The months that followed my familys’ turning on me were the same months just before my son left for the military. It’s when he started spending more time at Sandy’s house on his weekends with me. To be fair, his cousin lived there and he was part of the reason for the visits. But his cousin had always been there and my son had never spent much time with them prior to this.
With me out of the “family”, suddenly Sandy was taking every interest in my son, which she had never done before. In fact, I had always been the one to pick up HER kids and take them out for fun (I had been very close to one of her sons actually); she never once did the same with my son. Now, Sandy started having him over often, sleep overs, and taking him out and to Major League baseball games. Oh wait – on that one she told him she would and then didn’t do it – typical. For his senior prom, my son stopped by Sandy’s house but not mine. I found out after that Sandy had paid for his prom photos. When I asked him why he didn’t ask me, he just shrugged his shoulders. What was going on here?
Here’s the thing, regardless of estrangement, if my sister’s son was about to go off to the military across the country, I wouldn’t have allowed him stay with me and take away from his mom’s last bit of time with him. I would have let him visit briefly but that’s it. For prom, I would have asked, “Did you stop by yours mom’s place?” And I certainly wouldn’t have paid for his prom pictures; I would have told him to ask his parents! Hell, I would have told him that whatever his problem was with his mother, he needed to fix it! I definitely would never have aided in it. Regardless of the issues my sister and I were having, it had nothing to do with our children. It was becoming clear though that Sandy was interfering intentionally. I would never have done that – you don’t USE children! That is the one sin I just can’t forgive.
I already posted about how my son and I then became estranged (see post: “Estrangement From My Son”). What I want to discuss here is the hand my sisters played in it. This was also around the time that Sandy and Sharon suddenly became best friends. These were 2 women who had spent the last 20 years constantly bashing each other to me and now all the sudden – the Bobbsey Twins! They were suddenly friends on Facebook and posting on each other’s walls. Sharon started going to family holiday gatherings again – interesting timing considering it was right after I stopped going. Guess she ended HER estrangement to facilitate mine. It wasn’t long before I de-friended my sisters on Facebook. The only problem? We all had my son in common as a friend.

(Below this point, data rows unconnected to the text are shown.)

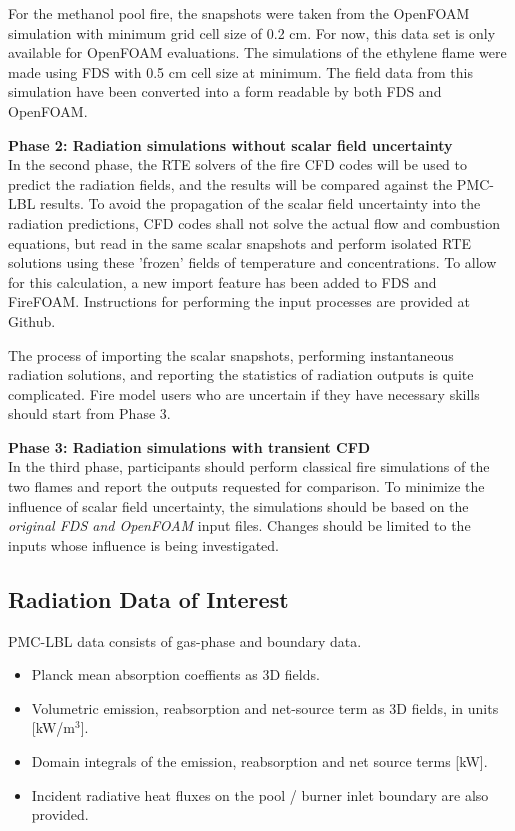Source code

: \documentclass[12pt]{article}
\begin{document}
For the methanol pool fire, the snapshots were taken from the OpenFOAM simulation with minimum grid cell size of 0.2 cm. For now, this data set is only available for OpenFOAM evaluations. The simulations of the ethylene flame were made using FDS with 0.5 cm cell size at minimum. The field data from this simulation have been converted into a form readable by both FDS and OpenFOAM.

\noindent \textbf{Phase 2: Radiation simulations without scalar field uncertainty}\\
In the second phase, the RTE solvers of the fire CFD codes will be used to predict the radiation fields, and the results will be compared against the PMC-LBL results. To avoid the propagation of the scalar field uncertainty into the radiation predictions, CFD codes shall not solve the actual flow and combustion equations, but read in the same scalar snapshots and perform isolated RTE solutions using these 'frozen' fields of temperature and concentrations. To allow for this calculation, a new import feature has been added to FDS and FireFOAM. Instructions for performing the input processes are provided at Github. 

The process of importing the scalar snapshots, performing instantaneous radiation solutions, and reporting the statistics of radiation outputs is quite complicated. Fire model users who are uncertain if they have necessary skills should start from Phase 3.

\noindent \textbf{Phase 3: Radiation simulations with transient CFD}\\
In the third phase, participants should perform classical fire simulations of the two flames and report the outputs requested for comparison. To minimize the influence of scalar field uncertainty, the simulations should be based on the \textit{original FDS and OpenFOAM} input files. Changes should be limited to the inputs whose influence is being investigated.

\subsection{Radiation Data of Interest}

PMC-LBL data consists of gas-phase and boundary data. 
\begin{itemize}[noitemsep]
    \item Planck mean absorption coeffients as 3D fields.
    \item Volumetric emission, reabsorption and net-source term as 3D fields, in units [kW/m$^3$]. \item Domain integrals of the emission, reabsorption and net source terms [kW].
    \item Incident radiative heat fluxes on the pool / burner inlet boundary are also provided.
\end{itemize}
\end{document}
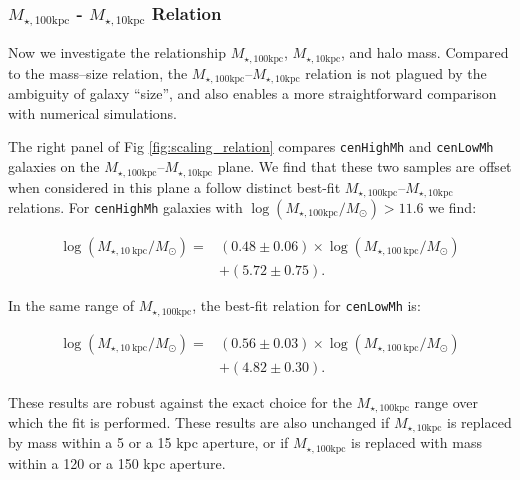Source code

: \documentclass[a4paper,fleqn,usenatbib]{mnras}
\def\rbcg{\texttt{cenHighMh}}
\def\nbcg{\texttt{cenLowMh}}
\def\mhalo{{$M_{\mathrm{200b}}$}}
\def\minn{{$M_{\star,10\mathrm{kpc}}$}}
\def\mtot{{$M_{\star,100\mathrm{kpc}}$}}
\def\logmtot{{$\log (M_{\star,100\mathrm{kpc}}/M_{\odot})$}}
\begin{document}
\subsubsection{\mtot{} - \minn{} Relation}
    \label{sssec:m100_m10}
    
    Now we investigate the relationship \mtot{}, \minn{}, and halo mass. Compared to the mass--size relation, the \mtot{}--\minn{} relation is not plagued by the ambiguity of galaxy ``size'', and also enables a more straightforward comparison with numerical simulations.
    
    The right panel of Fig \ref{fig:scaling_relation} compares \rbcg{} and \nbcg{}
    galaxies on the \mtot{}--\minn{} plane. We find that these two samples are offset when considered in this plane a follow distinct best-fit \mtot{}--\minn{} relations. 
    For \rbcg{} galaxies with \logmtot{}$>11.6$ we find:
    
    \begin{equation}
        \begin{aligned}
        \log (M_{\star, 10\ \mathrm{kpc}}/M_{\odot}) = & (0.48\pm0.06) \times \log (M_{\star, 100\ \mathrm{kpc}}/M_{\odot}) \\ & +(5.72\pm0.75).
        \end{aligned}
    \end{equation}
    
    \noindent In the same range of \mtot{}, the best-fit relation for \nbcg{} is:
     
    \begin{equation}
        \begin{aligned}
        \log (M_{\star, 10\ \mathrm{kpc}}/M_{\odot}) = & (0.56\pm0.03) \times \log (M_{\star, 100\ \mathrm{kpc}}/M_{\odot}) \\ & +(4.82\pm0.30).
        \end{aligned}
    \end{equation}
    
    These results are robust against the exact choice for the \mtot{} range over which the fit is performed. These results are also unchanged if \minn{} is replaced by mass within a 5 or a 15 kpc aperture, or if \mtot{} is replaced with mass within a 120 or a 150 kpc aperture.  
    
     
\end{document}
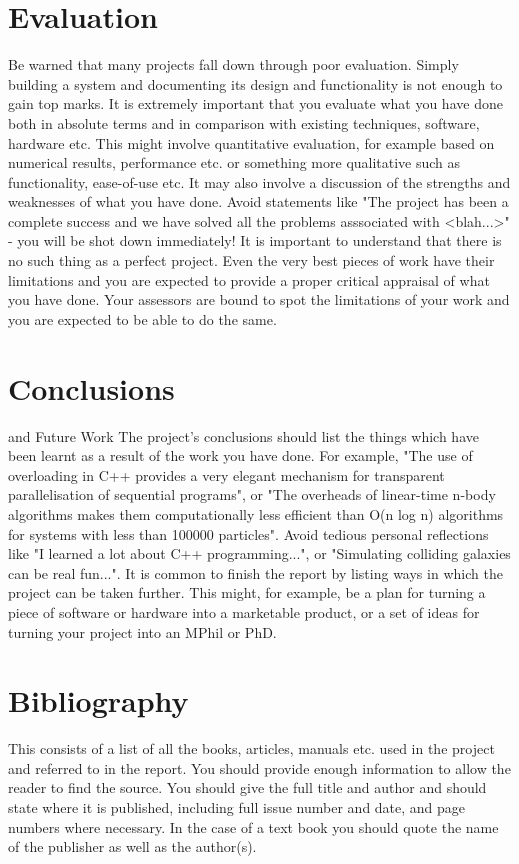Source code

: \documentclass{report}
\begin{document}
\section{Evaluation} 
Be warned that many projects fall down through poor evaluation. Simply building a system and documenting its design and functionality is not enough to gain top marks. It is extremely important that you evaluate what you have done both in absolute terms and in comparison with existing techniques, software, hardware etc. This might involve quantitative evaluation, for example based on numerical results, performance etc. or something more qualitative such as functionality, ease-of-use etc. It may also involve a discussion of the strengths and weaknesses of what you have done. Avoid statements like "The project has been a complete success and we have solved all the problems asssociated with <blah...>" - you will be shot down immediately! It is important to understand that there is no such thing as a perfect project. Even the very best pieces of work have their limitations and you are expected to provide a proper critical appraisal of what you have done. Your assessors are bound to spot the limitations of your work and you are expected to be able to do the same. 

\section{Conclusions} 
and Future Work The project's conclusions should list the things which have been learnt as a result of the work you have done. For example, "The use of overloading in C++ provides a very elegant mechanism for transparent parallelisation of sequential programs", or "The overheads of linear-time n-body algorithms makes them computationally less efficient than O(n log n) algorithms for systems with less than 100000 particles". Avoid tedious personal reflections like "I learned a lot about C++ programming...", or "Simulating colliding galaxies can be real fun...". It is common to finish the report by listing ways in which the project can be taken further. This might, for example, be a plan for turning a piece of software or hardware into a marketable product, or a set of ideas for turning your project into an MPhil or PhD. 

\section{Bibliography} 
This consists of a list of all the books, articles, manuals etc. used in the project and referred to in the report. You should provide enough information to allow the reader to find the source. You should give the full title and author and should state where it is published, including full issue number and date, and page numbers where necessary. In the case of a text book you should quote the name of the publisher as well as the author(s). 
\end{document}
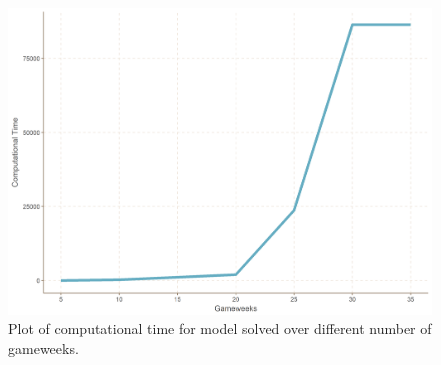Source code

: \begin{table}[H]
\centering
{}
\caption{Model run with different number of gameweeks.}
\label{tab:realized_points_diff_gameweeks}
\end{table}

\begin{figure}[H]
\label{fig:solutions_found_realized_points}    
    \centering
    \includegraphics[scale=0.75]{fig/chapter_7/comp_time.png}
    \caption{Plot of computational time for model solved over different number of gameweeks.}
\end{figure}

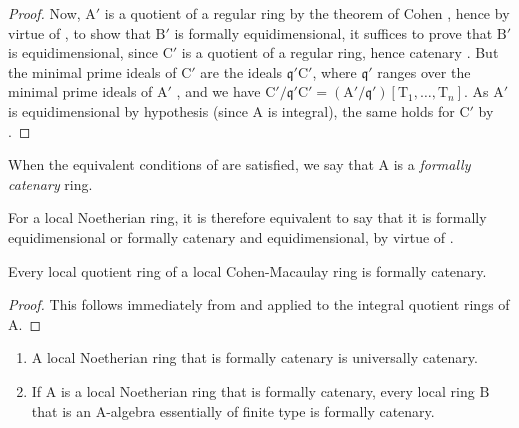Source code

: \begin{proof}
Now, $\mathrm{A}'$ is a quotient of a regular ring by the theorem of Cohen , hence by virtue of , to show that $\mathrm{B}'$ is formally equidimensional, it suffices to prove that $\mathrm{B}'$ is equidimensional, since $\mathrm{C}'$ is a quotient of a regular ring, hence catenary .
But the minimal prime ideals of $\mathrm{C}'$ are the ideals $\mathfrak{q}'\mathrm{C}'$, where $\mathfrak{q}'$ ranges over the minimal prime ideals of $\mathrm{A}'$ , and we have $\mathrm{C}'/\mathfrak{q}'\mathrm{C}'=(\mathrm{A}'/\mathfrak{q}')[\mathrm{T}_1,\ldots,\mathrm{T}_n]$.
As $\mathrm{A}'$ is equidimensional by hypothesis (since $\mathrm{A}$ is integral), the same holds for $\mathrm{C}'$ by .
\end{proof}

\begin{definition}[7.1.9]
\label{IV.7.1.9}
When the equivalent conditions of  are satisfied, we say that $\mathrm{A}$ is a \emph{formally catenary} ring.
\end{definition}

For a local Noetherian ring, it is therefore equivalent to say that it is formally equidimensional or formally catenary and equidimensional, by virtue of .

\begin{proposition}[7.1.10]
\label{IV.7.1.10}
Every local quotient ring of a local Cohen-Macaulay ring is formally catenary.
\end{proposition}

\begin{proof}
This follows immediately from  and  applied to the integral quotient rings of $\mathrm{A}$.
\end{proof}

\begin{proposition}[7.1.11]
\label{IV.7.1.11}
\begin{enumerate}[label=\emph{\roman*)}]
  \item A local Noetherian ring that is formally catenary is universally catenary.
  \item If $\mathrm{A}$ is a local Noetherian ring that is formally catenary, every local ring $\mathrm{B}$ that is an A-algebra essentially of finite type is formally catenary.
\end{enumerate}
\end{proposition}

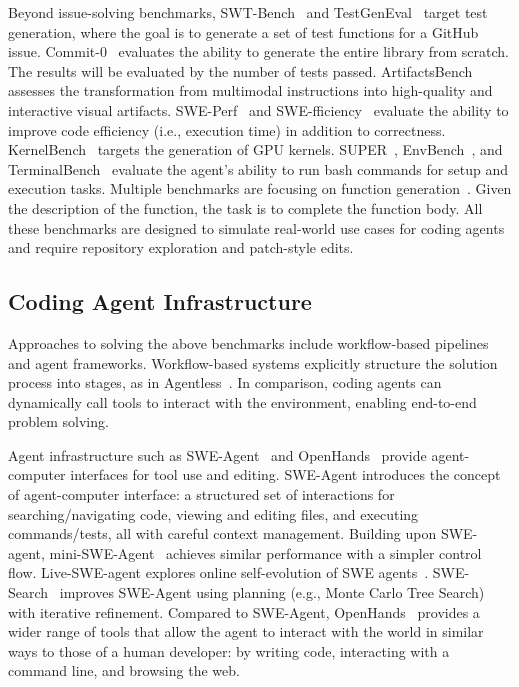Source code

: \documentclass[12pt,openany]{cmuthesis}
\begin{document}
Beyond issue-solving benchmarks, SWT-Bench~\cite{swt-bench} and TestGenEval~\cite{testgeneval} target test generation, where the goal is to generate a set of test functions for a GitHub issue.
Commit-0~\cite{commit0} evaluates the ability to generate the entire library from scratch. The results will be evaluated by the number of tests passed.
ArtifactsBench~\cite{artifactsbench} assesses the transformation from multimodal instructions into high-quality and interactive visual artifacts.
SWE-Perf~\cite{sweperf} and SWE-fficiency~\cite{swefficiency} evaluate the ability to improve code efficiency (i.e., execution time) in addition to correctness.
KernelBench~\cite{kernelbench} targets the generation of GPU kernels.
SUPER~\cite{super}, EnvBench~\cite{envbench}, and TerminalBench~\cite{terminalbench} evaluate the agent's ability to run bash commands for setup and execution tasks.
Multiple benchmarks are focusing on function generation~\cite{classeval,repocoder,codereval,evocodebench,deveval,R2E,repost}. Given the description of the function, the task is to complete the function body.
All these benchmarks are designed to simulate real-world use cases for coding agents and require repository exploration and patch-style edits.

\subsection{Coding Agent Infrastructure}
Approaches to solving the above benchmarks include workflow-based pipelines and agent frameworks. 
Workflow-based systems explicitly structure the solution process into stages, as in Agentless~\cite{agentless}.
In comparison, coding agents can dynamically call tools to interact with the environment, enabling end-to-end problem solving.

Agent infrastructure such as SWE-Agent~\cite{sweagent} and OpenHands~\citep{openhands} provide agent-computer interfaces for tool use and editing. 
SWE-Agent introduces the concept of agent-computer interface: a structured set of interactions for searching/navigating code, viewing and editing files, and executing commands/tests, all with careful context management.
Building upon SWE-agent, mini-SWE-Agent~\cite{sweagent} achieves similar performance with a simpler control flow.
Live-SWE-agent explores online self-evolution of SWE agents~\citep{live-swe-agent}. 
SWE-Search~\citep{swe-search} improves SWE-Agent using planning (e.g., Monte Carlo Tree Search) with iterative refinement. 
Compared to SWE-Agent, OpenHands~\cite{openhands} provides a wider range of tools that allow the agent to interact with the world in similar ways to those of a human developer: by writing code, interacting with a command line, and browsing the web.
\end{document}
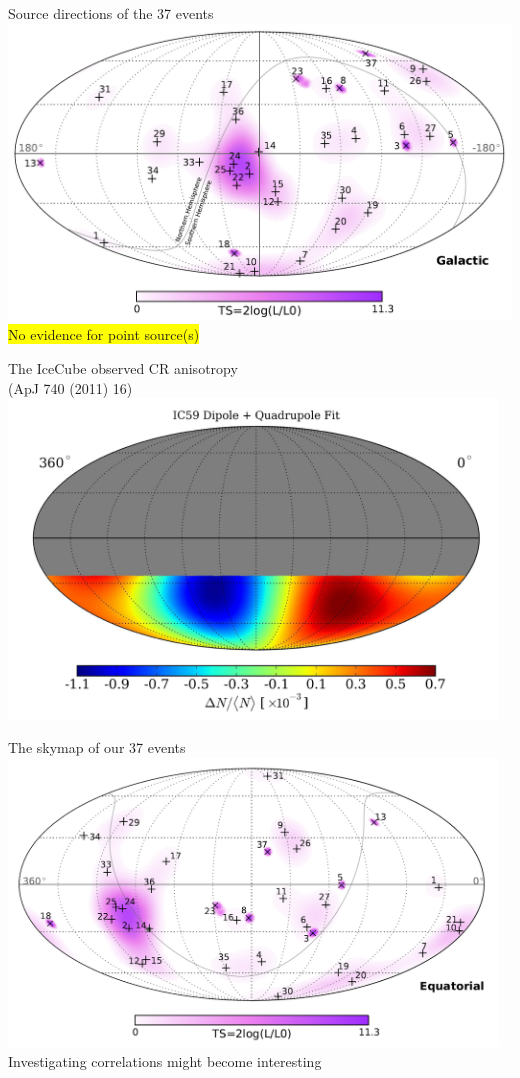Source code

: \Tr
\onecolumn
\begin{center}
{\blue Source directions of the 37 events}\\
\includegraphics[keepaspectratio,width=20cm]{hese-skymap-gal}\\
\colorbox{yellow}{No evidence for point source(s)}
\end{center}

\Tr
\twocolumn
%
\begin{center}
{\blue The IceCube observed CR anisotropy}\\
(ApJ 740 (2011) 16)\\
\includegraphics[keepaspectratio,width=13cm]{cr-anisotropy}\\[5mm]
\end{center}

\newpage

\begin{center}
{\blue The skymap of our 37 events}\\[1.2cm]
\includegraphics[keepaspectratio,width=13cm]{hese-skymap-equ}\\[5mm]
Investigating correlations might become interesting
\end{center}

Apparently, my son had come home from the military for the holidays. He hadn’t told me – no one told me. Such a wonderful family I have! I only found out because holiday pictures showed up with my son tagged in them in a post made by my sister-in-law stating, “Thank you Sharon for the wonderful picture idea!”, an idea Sharon had never had in the past. There was something unique about these photos – intentional harm was behind them. There was a couple group shots but then their were pictures with just my son and Sandy; then just my son and Sharon; then just my son with both Sandy AND Sharon. There were no pictures of them alone with any other of the 8 nephews and nieces. It couldn’t be contributed to my son being on leave because one of my nephews was also on leave from the Coast Guard and there were NO pictures of him. Could my sisters BE more transparent? How did no one else see and realize this? Oh wait – that’s right – no one speaks up in my family.
Nothing they do hurts me now (yes, they are still trying to play this game) but back then, I was crushed – crushed that my son didn’t want me to know he was home – crushed that he didn’t even want to see me – crushed that my own family was clearly out to hurt me as much as they could. And it pissed me off royally that my sisters were using my son. Didn’t they realize that in hurting me, they were also hurting him? Depriving him of the rightful relationship he had with his mother? It was right after that that I blocked my sisters from my Facebook. It was perfect – they couldn’t see my life and I couldn’t see theirs.
All I wanted was to move on with my life, to move forward. Their games were petty and childish and I wanted no part of it. But it wouldn’t be the end as I had greatly underestimated the cruelty they were capable of.